Directions for this task | The answer is every line of the records that holds the word "finite", copied in full.

-- Records for this task follows --

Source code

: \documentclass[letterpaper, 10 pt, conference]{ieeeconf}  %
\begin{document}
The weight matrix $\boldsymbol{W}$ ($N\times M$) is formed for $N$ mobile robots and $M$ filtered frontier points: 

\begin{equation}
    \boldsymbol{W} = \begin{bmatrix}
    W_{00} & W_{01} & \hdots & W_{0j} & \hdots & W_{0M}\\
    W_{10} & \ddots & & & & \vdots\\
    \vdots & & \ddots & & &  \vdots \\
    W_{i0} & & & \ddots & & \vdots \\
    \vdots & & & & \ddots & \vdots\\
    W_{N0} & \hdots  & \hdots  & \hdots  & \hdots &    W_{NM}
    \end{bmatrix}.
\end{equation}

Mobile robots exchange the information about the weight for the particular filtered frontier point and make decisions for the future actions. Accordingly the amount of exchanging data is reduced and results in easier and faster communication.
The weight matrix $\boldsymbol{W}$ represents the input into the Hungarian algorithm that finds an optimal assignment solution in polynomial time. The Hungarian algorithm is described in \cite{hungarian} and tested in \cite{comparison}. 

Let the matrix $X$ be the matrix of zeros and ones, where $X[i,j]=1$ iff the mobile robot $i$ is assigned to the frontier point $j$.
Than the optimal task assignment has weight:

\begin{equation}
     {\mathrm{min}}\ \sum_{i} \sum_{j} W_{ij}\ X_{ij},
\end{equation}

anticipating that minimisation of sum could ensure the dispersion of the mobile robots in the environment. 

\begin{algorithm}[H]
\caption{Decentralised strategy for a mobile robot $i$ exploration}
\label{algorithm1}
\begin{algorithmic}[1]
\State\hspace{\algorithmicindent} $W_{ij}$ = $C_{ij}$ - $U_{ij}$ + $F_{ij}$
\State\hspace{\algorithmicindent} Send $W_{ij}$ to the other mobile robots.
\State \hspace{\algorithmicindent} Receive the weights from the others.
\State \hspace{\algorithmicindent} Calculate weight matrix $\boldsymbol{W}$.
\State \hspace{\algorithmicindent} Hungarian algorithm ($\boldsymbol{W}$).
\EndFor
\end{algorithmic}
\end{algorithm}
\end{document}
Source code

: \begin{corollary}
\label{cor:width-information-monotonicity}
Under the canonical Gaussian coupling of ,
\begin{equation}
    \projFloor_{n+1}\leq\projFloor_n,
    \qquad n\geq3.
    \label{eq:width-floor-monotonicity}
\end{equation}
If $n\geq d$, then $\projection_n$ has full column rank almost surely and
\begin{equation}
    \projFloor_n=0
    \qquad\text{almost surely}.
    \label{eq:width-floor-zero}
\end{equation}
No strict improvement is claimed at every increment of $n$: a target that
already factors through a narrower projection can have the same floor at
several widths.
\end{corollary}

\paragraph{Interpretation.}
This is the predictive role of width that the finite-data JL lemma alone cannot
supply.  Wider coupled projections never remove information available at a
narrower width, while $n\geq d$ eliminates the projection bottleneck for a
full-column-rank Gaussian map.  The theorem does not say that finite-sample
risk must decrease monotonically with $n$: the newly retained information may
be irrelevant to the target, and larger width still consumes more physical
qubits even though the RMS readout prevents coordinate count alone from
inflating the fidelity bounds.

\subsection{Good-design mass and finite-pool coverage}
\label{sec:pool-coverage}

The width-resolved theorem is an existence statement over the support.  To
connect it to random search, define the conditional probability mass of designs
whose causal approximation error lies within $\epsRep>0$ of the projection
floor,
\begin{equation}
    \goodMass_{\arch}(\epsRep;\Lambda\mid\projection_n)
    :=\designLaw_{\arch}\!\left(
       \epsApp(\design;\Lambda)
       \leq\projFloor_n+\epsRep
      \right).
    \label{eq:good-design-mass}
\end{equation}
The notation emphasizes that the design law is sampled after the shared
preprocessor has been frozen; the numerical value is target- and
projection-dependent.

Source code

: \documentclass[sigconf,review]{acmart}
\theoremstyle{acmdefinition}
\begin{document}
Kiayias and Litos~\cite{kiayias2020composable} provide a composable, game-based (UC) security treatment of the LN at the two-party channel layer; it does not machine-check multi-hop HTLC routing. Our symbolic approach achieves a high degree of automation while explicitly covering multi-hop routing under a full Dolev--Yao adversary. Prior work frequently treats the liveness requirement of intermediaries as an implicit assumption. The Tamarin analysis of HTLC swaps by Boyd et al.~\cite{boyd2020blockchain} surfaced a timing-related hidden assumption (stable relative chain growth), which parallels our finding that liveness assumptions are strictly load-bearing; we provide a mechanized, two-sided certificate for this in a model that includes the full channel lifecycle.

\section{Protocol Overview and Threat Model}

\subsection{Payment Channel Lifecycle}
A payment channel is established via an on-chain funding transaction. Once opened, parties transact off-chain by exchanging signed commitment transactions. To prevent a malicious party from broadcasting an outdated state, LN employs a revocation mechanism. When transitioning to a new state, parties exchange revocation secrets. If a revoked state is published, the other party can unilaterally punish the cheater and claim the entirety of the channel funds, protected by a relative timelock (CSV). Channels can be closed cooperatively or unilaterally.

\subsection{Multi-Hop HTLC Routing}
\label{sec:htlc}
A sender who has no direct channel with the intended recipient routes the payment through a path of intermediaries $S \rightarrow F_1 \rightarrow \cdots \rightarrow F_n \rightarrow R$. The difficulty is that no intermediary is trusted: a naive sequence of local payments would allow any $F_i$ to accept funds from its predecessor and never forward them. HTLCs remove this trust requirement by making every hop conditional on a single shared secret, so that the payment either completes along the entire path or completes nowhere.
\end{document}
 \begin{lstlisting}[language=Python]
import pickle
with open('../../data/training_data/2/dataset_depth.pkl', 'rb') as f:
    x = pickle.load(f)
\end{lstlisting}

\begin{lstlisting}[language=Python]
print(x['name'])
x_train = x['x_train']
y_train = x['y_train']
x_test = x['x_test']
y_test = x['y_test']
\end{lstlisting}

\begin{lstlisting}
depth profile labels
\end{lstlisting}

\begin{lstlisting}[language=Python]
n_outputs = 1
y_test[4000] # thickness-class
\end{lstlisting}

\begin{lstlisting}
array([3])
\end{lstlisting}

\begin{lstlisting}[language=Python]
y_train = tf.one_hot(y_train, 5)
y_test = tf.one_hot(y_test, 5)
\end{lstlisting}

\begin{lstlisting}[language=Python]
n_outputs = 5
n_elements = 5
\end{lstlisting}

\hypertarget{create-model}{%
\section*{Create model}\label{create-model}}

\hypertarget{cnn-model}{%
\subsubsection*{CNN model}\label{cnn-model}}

-- Records for this task concluded --

Problem solution |
This is the predictive role of width that the finite-data JL lemma alone cannot
full-column-rank Gaussian map.  The theorem does not say that finite-sample
\subsection{Good-design mass and finite-pool coverage}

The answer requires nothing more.